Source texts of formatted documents
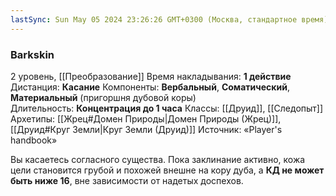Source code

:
 ```yaml
---
lastSync: Sun May 05 2024 23:26:26 GMT+0300 (Москва, стандартное время)
---
```

### Barkskin
2 уровень, [[Преобразование]]
Время накладывания: **1 действие**
Дистанция: **Касание**
Компоненты: **Вербальный**, **Соматический**, **Материальный** (пригоршня дубовой коры)
Длительность: **Концентрация до 1 часа**
Классы: [[Друид]], [[Следопыт]]
Архетипы: [[Жрец#Домен Природы|Домен Природы (Жрец)]], [[Друид#Круг Земли|Круг Земли (Друид)]]
Источник: «Player's handbook»

Вы касаетесь согласного существа. Пока заклинание активно, кожа цели становится грубой и похожей внешне на кору дуба, а **КД не может быть ниже 16**, вне зависимости от надетых доспехов.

### The task
Transcribe every entry above exactly. Omit all pictures.

### Reply to the task
Source code

:
 ```yaml
---
lastSync: Sun May 05 2024 23:26:26 GMT+0300 (Москва, стандартное время)
---
```

### Barkskin
2 уровень, [[Преобразование]]
Время накладывания: **1 действие**
Дистанция: **Касание**
Компоненты: **Вербальный**, **Соматический**, **Материальный** (пригоршня дубовой коры)
Длительность: **Концентрация до 1 часа**
Классы: [[Друид]], [[Следопыт]]
Архетипы: [[Жрец#Домен Природы|Домен Природы (Жрец)]], [[Друид#Круг Земли|Круг Земли (Друид)]]
Источник: «Player's handbook»

Вы касаетесь согласного существа. Пока заклинание активно, кожа цели становится грубой и похожей внешне на кору дуба, а **КД не может быть ниже 16**, вне зависимости от надетых доспехов.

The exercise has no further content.